Many changes have been happening in downtown Vermillion lately, from the Sculpture Walk to revitalizing the theater The most recent change is the new, but temporary, location of Charlie’s.

Last year, Charlie’s opened its doors on 2 E. Main St., but is now located at 6 W. Main St.

Tena Haraldson, director of marketing, communications & university relations, said the move was part of preparations for a project that USD and the Vermillion Chamber and Development Company (VCDC) are working on together.

“The building, when we first moved into it, was owned by different people and the VCDC bought the building thinking they would turn it into their offices with our store in the downstairs,” Haraldson said. “We had to get out of there after they bought it because they want to remodel it. So we moved across the street.”

Haraldson said they’ll eventually have to move out of the new location, though, because the Iron Rooster wants to expand its coffee shop, The Bean, into that area.

The Vermillion Area Chamber and Development Company is accepting feedback from community members for its new community commerce center, which will be completed in this spring. Lauren Soulek | The Volante

“We will be there until January,” she said. “We just wanted to be in one place while all of the students came back and through the holidays.”

Haraldson said there won’t be a physical Charlie’s store between January and April, but students will be able to buy merchandise online from the store’s new website.
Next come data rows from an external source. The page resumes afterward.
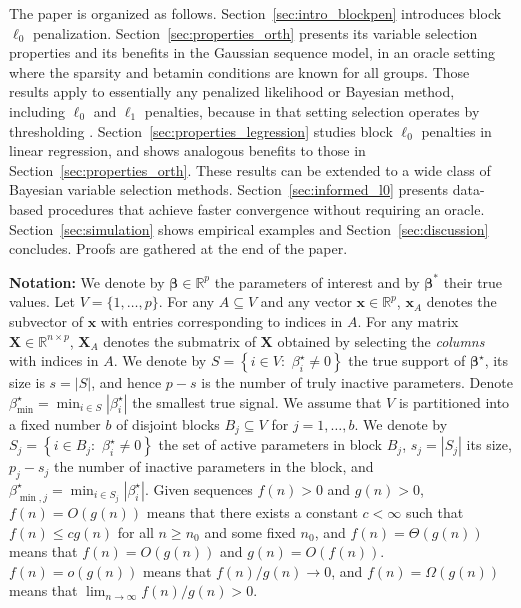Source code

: \documentclass[aos]{imsart}
\theoremstyle{plain}
\newcommand{\R}{\mathbb{R}}
\newcommand{\bs}{\boldsymbol}
\begin{document}
The paper is organized as follows. Section~\ref{sec:intro_blockpen} introduces block $\ell_0$ penalization. Section~\ref{sec:properties_orth} presents its
variable selection properties and its benefits in the Gaussian sequence model, in an oracle setting where the sparsity and betamin conditions are known for all groups.
Those results apply to essentially any penalized likelihood or Bayesian method, including $\ell_0$ and $\ell_1$ penalties, because in that setting selection operates by thresholding \cite{davidomiros,rigollethighdimensional}. Section~\ref{sec:properties_legression} studies block $\ell_0$ penalties in linear regression, and shows analogous benefits to those in Section~\ref{sec:properties_orth}. These results can be extended to a wide class of Bayesian variable selection methods. Section~\ref{sec:informed_l0} presents data-based 
procedures that achieve faster convergence without requiring an oracle. Section~\ref{sec:simulation} shows empirical examples and Section~\ref{sec:discussion} concludes. Proofs are gathered at the end of the paper.
\medskip

\noindent \textbf{Notation:}  
We denote by $\bs \beta\in \R^p$ the parameters of interest and by $\bs \beta^*$ their true values. Let  $V=\{1,\ldots,p\}$. For any $A\subseteq V$ and any vector $\bs x\in \R^p$, $\bs x_A$ denotes the subvector of $\bs x$ with entries corresponding to indices in $A$. For any matrix $\bs X \in \R^{n\times p}$, $\bs X_A$ denotes the submatrix of $\bs X$ obtained by selecting the \emph{columns} with indices in $A$. We denote by
$S=\left\{i\in V:\,\,  \beta^{\star}_i \neq 0 \right\}$ the true support of $\bs \beta^{\star}$, its size is $s=|S|$, and hence $p-s$ is the number of truly inactive parameters.
Denote $\beta_{\min}^{\star}=\min_{i \in S}|\beta^{\star}_i|$ the smallest true signal.
We assume that $V$ is partitioned into a fixed number $b$ of disjoint blocks $B_j \subseteq V$ for $j=1,\ldots,b$.
We denote by $S_j=\left\{i\in B_j:\,\,  \beta^{\star}_i \neq 0\right\}$ the set of active parameters in block $B_j$,  $s_j=|S_j|$ its size, $p_j-s_j$ the number of inactive parameters in the block,
and $\beta_{\min,j}^{\star}=\min_{i \in S_j}|\beta^{\star}_i|$.
Given sequences $f(n) > 0$ and $g(n) >0$, $f(n)=O(g(n))$ means that there exists a constant $c<\infty$ such that $f(n) \leq c g(n)$ for all $n \geq n_0$ and some fixed $n_0$, and $f(n)=\Theta(g(n))$ means that $f(n) = O(g(n))$ and $g(n) = O(f(n))$. 
$f(n)=o(g(n))$ means that $f(n) / g(n) \to 0$, and $f(n)=\Omega(g(n))$ means that $\lim_{n\to\infty}f(n) / g(n) > 0$. 
\medskip
\end{document}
Nate Welch, the VCDC executive director, said the upstairs portion of the building on 2 E. Main St. will house the VCDC main offices. The downstairs portion of the building will be split between Charlie’s and a space where the community and students can come together to work on projects.

“This community commerce center, is kind of what we’re calling it, will allow us to be able to do the Chamber of Commerce activities, it will allow us to have a visitor center and then it will allow us to have a collaborative co-working space,” Welch said. “That will all be in that same place, and on the other side of it will be the retail store.”
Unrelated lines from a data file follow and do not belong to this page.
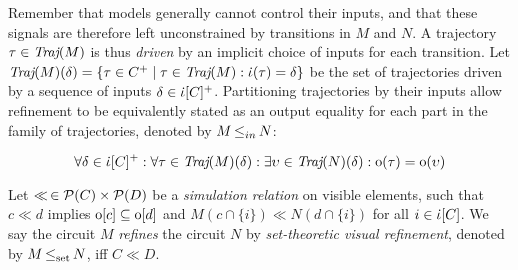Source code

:Remember that models generally cannot control their inputs, and that these signals are therefore left unconstrained by transitions in $M$ and $N$. A trajectory $\tau \in \operatorname{\textit{Traj}}(M)$ is thus \textit{driven} by an implicit choice of inputs for each transition. Let $\operatorname{\textit{Traj}}(M)(\delta) = \{ \tau \in C^{+} \mid \tau \in \operatorname{\textit{Traj}}(M) : \dot{\iota}(\tau) = \delta \}$ be the set of trajectories driven by a sequence of inputs $\delta \in \dot{\iota}[C]^{+}$. Partitioning trajectories by their inputs allow refinement to be equivalently stated as an output equality for each part in the family of trajectories, denoted by $M \operatorname{\leq}_{in} N$:

\begin{equation*}
\forall \delta \in \dot{\iota}[C]^{+} : \forall \tau \in \operatorname{\textit{Traj}}(M)(\delta) : \exists \upsilon \in \operatorname{\textit{Traj}}(N)(\delta) : \mathrm{o}(\tau) = \mathrm{o}(\upsilon)
\end{equation*}

\noindent {}




 Let $\ll \, \in \mathcal{P}(C) \times \mathcal{P}(D)$ be a \textit{simulation relation} on visible elements, such that $c \ll d$ implies $\mathrm{o}[c] \subseteq \mathrm{o}[d]$ and $M(c \cap \{ i \}) \ll N(d \cap \{ i \})$ for all $i \in \dot{\iota}[C]$. We say the circuit $M$ \textit{refines} the circuit $N$ by \textit{set-theoretic visual refinement}, denoted by $M \operatorname{\operatorname{\leq}_{\textrm{set}}} N$, iff $C \ll D$.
The space is scheduled to open by the end of April next year. Welch said the project’s budget is slightly more than $1.5 million.

Community collaboration

While the VCDC staff have a vision for what the space looks like, Welch said they’re open to feedback from the community.

“When it comes down to it, the ultimate priority, goal and objective of the VCDC is to ultimately improve the quality of life in Vermillion,” Welch said. “We do that by enhancing entrepreneurial and economic development opportunities through collaboration and community engagement. Really what makes us great is the collaboration that we have within our community.”
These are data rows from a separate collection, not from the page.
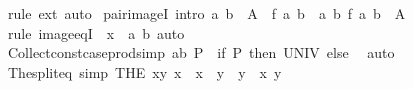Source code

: \begin{isabellebody}
\ {\isacharparenleft}{\kern0pt}rule\ ext{\isacharparenright}{\kern0pt}\ auto%
\endisatagproof
{\isafoldproof}%
%
\isadelimproof
\isanewline
%
\endisadelimproof
\isanewline
{}\isamarkupfalse%
\ pair{\isacharunderscore}{\kern0pt}imageI\ {\isacharbrackleft}{\kern0pt}intro{\isacharbrackright}{\kern0pt}{\isacharcolon}{\kern0pt}\ {\isachardoublequoteopen}{\isacharparenleft}{\kern0pt}a{\isacharcomma}{\kern0pt}\ b{\isacharparenright}{\kern0pt}\ {\isasymin}\ A\ {\isasymLongrightarrow}\ f\ a\ b\ {\isasymin}\ {\isacharparenleft}{\kern0pt}{\isasymlambda}{\isacharparenleft}{\kern0pt}a{\isacharcomma}{\kern0pt}\ b{\isacharparenright}{\kern0pt}{\isachardot}{\kern0pt}\ f\ a\ b{\isacharparenright}{\kern0pt}\ {\isacharbackquote}{\kern0pt}\ A{\isachardoublequoteclose}\isanewline
%
\isadelimproof
\ \ %
\endisadelimproof
%
\isatagproof
{}\isamarkupfalse%
\ {\isacharparenleft}{\kern0pt}rule\ image{\isacharunderscore}{\kern0pt}eqI\ {\isacharbrackleft}{\kern0pt}\ x\ {\isacharequal}{\kern0pt}\ {\isachardoublequoteopen}{\isacharparenleft}{\kern0pt}a{\isacharcomma}{\kern0pt}\ b{\isacharparenright}{\kern0pt}{\isachardoublequoteclose}{\isacharbrackright}{\kern0pt}{\isacharparenright}{\kern0pt}\ auto%
\endisatagproof
{\isafoldproof}%
%
\isadelimproof
\isanewline
%
\endisadelimproof
\isanewline
{}\isamarkupfalse%
\ Collect{\isacharunderscore}{\kern0pt}const{\isacharunderscore}{\kern0pt}case{\isacharunderscore}{\kern0pt}prod{\isacharbrackleft}{\kern0pt}simp{\isacharbrackright}{\kern0pt}{\isacharcolon}{\kern0pt}\ {\isachardoublequoteopen}{\isacharbraceleft}{\kern0pt}{\isacharparenleft}{\kern0pt}a{\isacharcomma}{\kern0pt}b{\isacharparenright}{\kern0pt}{\isachardot}{\kern0pt}\ P{\isacharbraceright}{\kern0pt}\ {\isacharequal}{\kern0pt}\ {\isacharparenleft}{\kern0pt}if\ P\ then\ UNIV\ else\ {\isacharbraceleft}{\kern0pt}{\isacharbraceright}{\kern0pt}{\isacharparenright}{\kern0pt}{\isachardoublequoteclose}\isanewline
%
\isadelimproof
%
\endisadelimproof
%
\isatagproof
{}\isamarkupfalse%
\ auto%
\endisatagproof
{\isafoldproof}%
%
\isadelimproof
\isanewline
%
\endisadelimproof
\isanewline
{}\isamarkupfalse%
\ The{\isacharunderscore}{\kern0pt}split{\isacharunderscore}{\kern0pt}eq\ {\isacharbrackleft}{\kern0pt}simp{\isacharbrackright}{\kern0pt}{\isacharcolon}{\kern0pt}\ {\isachardoublequoteopen}{\isacharparenleft}{\kern0pt}THE\ {\isacharparenleft}{\kern0pt}x{\isacharprime}{\kern0pt}{\isacharcomma}{\kern0pt}y{\isacharprime}{\kern0pt}{\isacharparenright}{\kern0pt}{\isachardot}{\kern0pt}\ x\ {\isacharequal}{\kern0pt}\ x{\isacharprime}{\kern0pt}\ {\isasymand}\ y\ {\isacharequal}{\kern0pt}\ y{\isacharprime}{\kern0pt}{\isacharparenright}{\kern0pt}\ {\isacharequal}{\kern0pt}\ {\isacharparenleft}{\kern0pt}x{\isacharcomma}{\kern0pt}\ y{\isacharparenright}{\kern0pt}{\isachardoublequoteclose}\isanewline

\end{isabellebody}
Welch said investing in entrepreneurial efforts helps ensure that businesses grown here won’t leave.

“We’re planting some seeds so that they grow and build those roots,” he said.

Some activities planned for the new space include community coffee hours and Tuesday Ted Talks. Additionally, startup businesses and students will be able to use the area as workspace and a place to collaborate, Welch said.

“This kind of space allows us to be able bring the university intellect and bring it into the community,” Welch said. “You integrate that, and that’s what really can drive an economy and a really strong, creative community that has the riches that a university can bring to a community and yet that genuineness that a small town can bring.”

Hannah Person, a junior marketing and Spanish double major, said she thinks the community and university need to come together instead of operating as two separate entities.

Person is the business ventures chair of Delta Sigma Pi, USD’s professional business fraternity. Delta Sigma Pi works with Charlie’s by running its trailer at tailgates.

“I think that we could stand to integrate more into the community, we’re starting to do that,” Person said. “I’ve noticed that the university is trying to help out more with the community and vice versa. I think that it’s been going really well and we just need to do more of that.”

Downtown development

Welch said there’s a “magnificent energy”  going on downtown right now.

“Over three years ago, downtown was probably about 74 percent occupied, which meant the vacancy was 26 percent. Now we are just at about 98 and 99 percent occupancy,” Welch said. “Vermillion has, for the last three years, had a record-breaking building permits and total investments for construction every year for the last three years.”

Welch said Vermillion is the fourth fastest-growing metro and micropolitan city in South Dakota, and the second-fastest growing on the eastern side of South Dakota — second only to Sioux Falls.

“When you look around the United States, communities that have universities that around the same size of them, by theory, they all should really succeed because you have the engine and economics that a university can provide and you have that genuineness that a community can provide, but more times than not, they clash,” Welch said. “Vermillion is no stranger to that, but what’s exciting is there have been so many great leadership steps between the university and the community.”

Person said she likes the downtown’s atmosphere.

“I think they’ve done a great job of making it both family friendly but also making it good for college students,” she said.

One thing Haraldson said she didn’t want is Vermillion to become a community where the town complains about the college and the college complains about the town.

“We want to think of each other and do everything together,” she said.